◆ AIM OF THE TASK ◆
Only the pictures are to be omitted; everything else in the listing must be reproduced exactly.

◆ SOURCE DATA ◆
+-------+
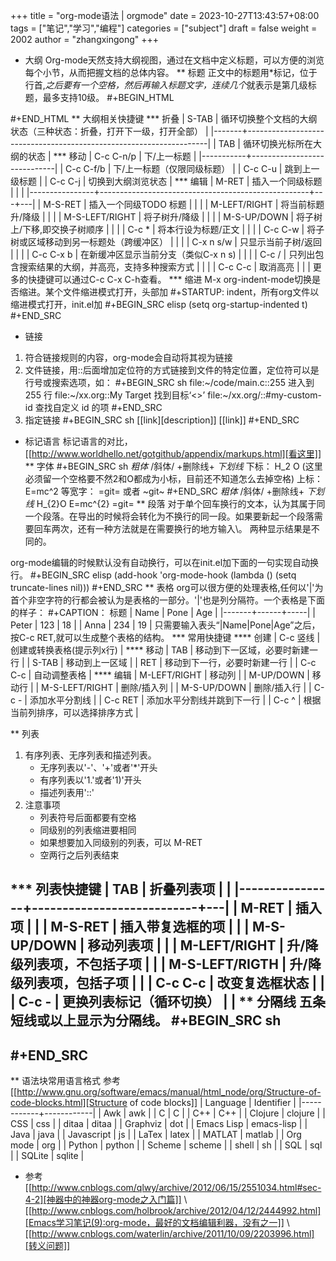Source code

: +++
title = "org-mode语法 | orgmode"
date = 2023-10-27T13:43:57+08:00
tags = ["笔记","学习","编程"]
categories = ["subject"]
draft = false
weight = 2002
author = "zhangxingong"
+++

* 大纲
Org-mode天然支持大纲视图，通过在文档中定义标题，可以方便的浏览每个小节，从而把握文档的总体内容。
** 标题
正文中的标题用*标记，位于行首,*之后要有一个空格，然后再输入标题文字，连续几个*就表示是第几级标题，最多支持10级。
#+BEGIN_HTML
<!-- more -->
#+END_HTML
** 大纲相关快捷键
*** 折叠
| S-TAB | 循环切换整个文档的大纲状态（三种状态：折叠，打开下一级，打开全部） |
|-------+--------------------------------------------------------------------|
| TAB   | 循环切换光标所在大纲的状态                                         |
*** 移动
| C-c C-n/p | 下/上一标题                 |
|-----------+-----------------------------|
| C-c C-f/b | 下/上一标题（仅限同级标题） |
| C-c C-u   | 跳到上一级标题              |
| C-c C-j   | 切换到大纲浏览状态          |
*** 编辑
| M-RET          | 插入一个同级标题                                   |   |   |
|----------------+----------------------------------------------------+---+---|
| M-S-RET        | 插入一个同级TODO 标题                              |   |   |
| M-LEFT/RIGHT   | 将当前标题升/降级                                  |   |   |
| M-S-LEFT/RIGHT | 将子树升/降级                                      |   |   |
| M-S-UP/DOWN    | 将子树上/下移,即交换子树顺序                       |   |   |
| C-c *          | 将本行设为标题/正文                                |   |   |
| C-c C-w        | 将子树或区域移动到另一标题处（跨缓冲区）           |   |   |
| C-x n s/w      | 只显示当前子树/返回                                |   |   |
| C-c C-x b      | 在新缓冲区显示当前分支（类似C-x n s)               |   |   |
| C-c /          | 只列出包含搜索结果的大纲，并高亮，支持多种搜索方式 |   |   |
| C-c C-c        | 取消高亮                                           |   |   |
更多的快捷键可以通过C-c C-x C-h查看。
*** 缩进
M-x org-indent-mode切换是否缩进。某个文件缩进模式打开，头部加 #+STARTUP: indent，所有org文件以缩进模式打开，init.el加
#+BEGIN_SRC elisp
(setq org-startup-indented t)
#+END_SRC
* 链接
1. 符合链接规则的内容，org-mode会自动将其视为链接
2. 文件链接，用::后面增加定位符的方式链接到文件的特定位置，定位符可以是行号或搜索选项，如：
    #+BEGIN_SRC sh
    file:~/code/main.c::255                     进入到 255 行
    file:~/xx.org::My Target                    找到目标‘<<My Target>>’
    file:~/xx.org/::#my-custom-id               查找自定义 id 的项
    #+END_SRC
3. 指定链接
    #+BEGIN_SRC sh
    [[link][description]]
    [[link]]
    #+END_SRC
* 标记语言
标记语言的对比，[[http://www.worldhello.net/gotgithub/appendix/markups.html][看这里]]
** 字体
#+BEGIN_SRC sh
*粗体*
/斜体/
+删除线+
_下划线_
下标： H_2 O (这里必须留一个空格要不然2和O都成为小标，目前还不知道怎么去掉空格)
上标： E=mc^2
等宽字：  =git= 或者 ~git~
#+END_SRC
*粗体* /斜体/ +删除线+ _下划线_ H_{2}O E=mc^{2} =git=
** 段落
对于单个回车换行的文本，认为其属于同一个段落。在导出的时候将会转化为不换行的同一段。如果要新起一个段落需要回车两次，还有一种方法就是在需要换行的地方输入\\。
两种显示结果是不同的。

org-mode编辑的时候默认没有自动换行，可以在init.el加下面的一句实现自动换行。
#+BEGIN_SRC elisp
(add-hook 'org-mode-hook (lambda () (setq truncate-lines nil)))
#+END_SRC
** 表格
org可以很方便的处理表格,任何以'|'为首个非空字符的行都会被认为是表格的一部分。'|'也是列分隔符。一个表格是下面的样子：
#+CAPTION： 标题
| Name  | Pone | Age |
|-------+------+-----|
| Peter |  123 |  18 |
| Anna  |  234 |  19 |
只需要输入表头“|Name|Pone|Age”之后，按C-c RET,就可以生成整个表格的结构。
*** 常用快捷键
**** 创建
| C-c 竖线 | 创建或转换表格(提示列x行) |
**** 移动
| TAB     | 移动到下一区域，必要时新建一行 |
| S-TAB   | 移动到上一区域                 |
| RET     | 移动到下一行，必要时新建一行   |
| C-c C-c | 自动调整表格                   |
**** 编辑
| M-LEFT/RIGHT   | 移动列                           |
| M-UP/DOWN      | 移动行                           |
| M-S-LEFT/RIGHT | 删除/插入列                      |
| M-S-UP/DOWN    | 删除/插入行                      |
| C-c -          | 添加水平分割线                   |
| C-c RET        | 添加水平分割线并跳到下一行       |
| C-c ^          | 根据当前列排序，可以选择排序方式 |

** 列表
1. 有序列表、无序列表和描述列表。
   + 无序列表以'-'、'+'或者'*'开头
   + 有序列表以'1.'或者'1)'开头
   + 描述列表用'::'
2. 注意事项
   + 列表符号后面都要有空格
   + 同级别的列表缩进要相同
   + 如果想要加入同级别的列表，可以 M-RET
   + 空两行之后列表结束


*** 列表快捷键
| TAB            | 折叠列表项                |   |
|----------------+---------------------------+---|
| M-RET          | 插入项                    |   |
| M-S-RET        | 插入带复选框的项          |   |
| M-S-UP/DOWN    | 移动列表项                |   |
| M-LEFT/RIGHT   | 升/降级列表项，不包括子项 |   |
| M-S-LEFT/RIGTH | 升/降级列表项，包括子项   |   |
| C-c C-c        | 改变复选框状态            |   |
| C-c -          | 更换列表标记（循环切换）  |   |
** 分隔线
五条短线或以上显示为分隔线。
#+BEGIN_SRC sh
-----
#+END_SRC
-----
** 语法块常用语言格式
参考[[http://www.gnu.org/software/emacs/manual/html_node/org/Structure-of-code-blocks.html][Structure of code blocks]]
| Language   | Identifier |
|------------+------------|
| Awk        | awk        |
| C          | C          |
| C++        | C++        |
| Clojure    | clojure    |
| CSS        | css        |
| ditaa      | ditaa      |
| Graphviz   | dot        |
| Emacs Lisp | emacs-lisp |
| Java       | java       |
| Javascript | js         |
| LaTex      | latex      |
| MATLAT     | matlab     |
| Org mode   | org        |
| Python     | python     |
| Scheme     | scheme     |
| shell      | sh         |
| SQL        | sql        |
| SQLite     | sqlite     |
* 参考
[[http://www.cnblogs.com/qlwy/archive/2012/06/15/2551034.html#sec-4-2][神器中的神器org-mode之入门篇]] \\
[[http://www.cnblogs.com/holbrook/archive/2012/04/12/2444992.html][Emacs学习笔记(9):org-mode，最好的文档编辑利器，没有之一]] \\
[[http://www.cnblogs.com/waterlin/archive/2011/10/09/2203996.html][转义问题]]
+-------+
◆ EXERCISE ANSWER ◆
Source code

: +++
title = "org-mode语法 | orgmode"
date = 2023-10-27T13:43:57+08:00
tags = ["笔记","学习","编程"]
categories = ["subject"]
draft = false
weight = 2002
author = "zhangxingong"
+++

* 大纲
Org-mode天然支持大纲视图，通过在文档中定义标题，可以方便的浏览每个小节，从而把握文档的总体内容。
** 标题
正文中的标题用*标记，位于行首,*之后要有一个空格，然后再输入标题文字，连续几个*就表示是第几级标题，最多支持10级。
#+BEGIN_HTML
<!-- more -->
#+END_HTML
** 大纲相关快捷键
*** 折叠
| S-TAB | 循环切换整个文档的大纲状态（三种状态：折叠，打开下一级，打开全部） |
|-------+--------------------------------------------------------------------|
| TAB   | 循环切换光标所在大纲的状态                                         |
*** 移动
| C-c C-n/p | 下/上一标题                 |
|-----------+-----------------------------|
| C-c C-f/b | 下/上一标题（仅限同级标题） |
| C-c C-u   | 跳到上一级标题              |
| C-c C-j   | 切换到大纲浏览状态          |
*** 编辑
| M-RET          | 插入一个同级标题                                   |   |   |
|----------------+----------------------------------------------------+---+---|
| M-S-RET        | 插入一个同级TODO 标题                              |   |   |
| M-LEFT/RIGHT   | 将当前标题升/降级                                  |   |   |
| M-S-LEFT/RIGHT | 将子树升/降级                                      |   |   |
| M-S-UP/DOWN    | 将子树上/下移,即交换子树顺序                       |   |   |
| C-c *          | 将本行设为标题/正文                                |   |   |
| C-c C-w        | 将子树或区域移动到另一标题处（跨缓冲区）           |   |   |
| C-x n s/w      | 只显示当前子树/返回                                |   |   |
| C-c C-x b      | 在新缓冲区显示当前分支（类似C-x n s)               |   |   |
| C-c /          | 只列出包含搜索结果的大纲，并高亮，支持多种搜索方式 |   |   |
| C-c C-c        | 取消高亮                                           |   |   |
更多的快捷键可以通过C-c C-x C-h查看。
*** 缩进
M-x org-indent-mode切换是否缩进。某个文件缩进模式打开，头部加 #+STARTUP: indent，所有org文件以缩进模式打开，init.el加
#+BEGIN_SRC elisp
(setq org-startup-indented t)
#+END_SRC
* 链接
1. 符合链接规则的内容，org-mode会自动将其视为链接
2. 文件链接，用::后面增加定位符的方式链接到文件的特定位置，定位符可以是行号或搜索选项，如：
    #+BEGIN_SRC sh
    file:~/code/main.c::255                     进入到 255 行
    file:~/xx.org::My Target                    找到目标‘<<My Target>>’
    file:~/xx.org/::#my-custom-id               查找自定义 id 的项
    #+END_SRC
3. 指定链接
    #+BEGIN_SRC sh
    [[link][description]]
    [[link]]
    #+END_SRC
* 标记语言
标记语言的对比，[[http://www.worldhello.net/gotgithub/appendix/markups.html][看这里]]
** 字体
#+BEGIN_SRC sh
*粗体*
/斜体/
+删除线+
_下划线_
下标： H_2 O (这里必须留一个空格要不然2和O都成为小标，目前还不知道怎么去掉空格)
上标： E=mc^2
等宽字：  =git= 或者 ~git~
#+END_SRC
*粗体* /斜体/ +删除线+ _下划线_ H_{2}O E=mc^{2} =git=
** 段落
对于单个回车换行的文本，认为其属于同一个段落。在导出的时候将会转化为不换行的同一段。如果要新起一个段落需要回车两次，还有一种方法就是在需要换行的地方输入\\。
两种显示结果是不同的。

org-mode编辑的时候默认没有自动换行，可以在init.el加下面的一句实现自动换行。
#+BEGIN_SRC elisp
(add-hook 'org-mode-hook (lambda () (setq truncate-lines nil)))
#+END_SRC
** 表格
org可以很方便的处理表格,任何以'|'为首个非空字符的行都会被认为是表格的一部分。'|'也是列分隔符。一个表格是下面的样子：
#+CAPTION： 标题
| Name  | Pone | Age |
|-------+------+-----|
| Peter |  123 |  18 |
| Anna  |  234 |  19 |
只需要输入表头“|Name|Pone|Age”之后，按C-c RET,就可以生成整个表格的结构。
*** 常用快捷键
**** 创建
| C-c 竖线 | 创建或转换表格(提示列x行) |
**** 移动
| TAB     | 移动到下一区域，必要时新建一行 |
| S-TAB   | 移动到上一区域                 |
| RET     | 移动到下一行，必要时新建一行   |
| C-c C-c | 自动调整表格                   |
**** 编辑
| M-LEFT/RIGHT   | 移动列                           |
| M-UP/DOWN      | 移动行                           |
| M-S-LEFT/RIGHT | 删除/插入列                      |
| M-S-UP/DOWN    | 删除/插入行                      |
| C-c -          | 添加水平分割线                   |
| C-c RET        | 添加水平分割线并跳到下一行       |
| C-c ^          | 根据当前列排序，可以选择排序方式 |

** 列表
1. 有序列表、无序列表和描述列表。
   + 无序列表以'-'、'+'或者'*'开头
   + 有序列表以'1.'或者'1)'开头
   + 描述列表用'::'
2. 注意事项
   + 列表符号后面都要有空格
   + 同级别的列表缩进要相同
   + 如果想要加入同级别的列表，可以 M-RET
   + 空两行之后列表结束


*** 列表快捷键
| TAB            | 折叠列表项                |   |
|----------------+---------------------------+---|
| M-RET          | 插入项                    |   |
| M-S-RET        | 插入带复选框的项          |   |
| M-S-UP/DOWN    | 移动列表项                |   |
| M-LEFT/RIGHT   | 升/降级列表项，不包括子项 |   |
| M-S-LEFT/RIGTH | 升/降级列表项，包括子项   |   |
| C-c C-c        | 改变复选框状态            |   |
| C-c -          | 更换列表标记（循环切换）  |   |
** 分隔线
五条短线或以上显示为分隔线。
#+BEGIN_SRC sh
-----
#+END_SRC
-----
** 语法块常用语言格式
参考[[http://www.gnu.org/software/emacs/manual/html_node/org/Structure-of-code-blocks.html][Structure of code blocks]]
| Language   | Identifier |
|------------+------------|
| Awk        | awk        |
| C          | C          |
| C++        | C++        |
| Clojure    | clojure    |
| CSS        | css        |
| ditaa      | ditaa      |
| Graphviz   | dot        |
| Emacs Lisp | emacs-lisp |
| Java       | java       |
| Javascript | js         |
| LaTex      | latex      |
| MATLAT     | matlab     |
| Org mode   | org        |
| Python     | python     |
| Scheme     | scheme     |
| shell      | sh         |
| SQL        | sql        |
| SQLite     | sqlite     |
* 参考
[[http://www.cnblogs.com/qlwy/archive/2012/06/15/2551034.html#sec-4-2][神器中的神器org-mode之入门篇]] \\
[[http://www.cnblogs.com/holbrook/archive/2012/04/12/2444992.html][Emacs学习笔记(9):org-mode，最好的文档编辑利器，没有之一]] \\
[[http://www.cnblogs.com/waterlin/archive/2011/10/09/2203996.html][转义问题]]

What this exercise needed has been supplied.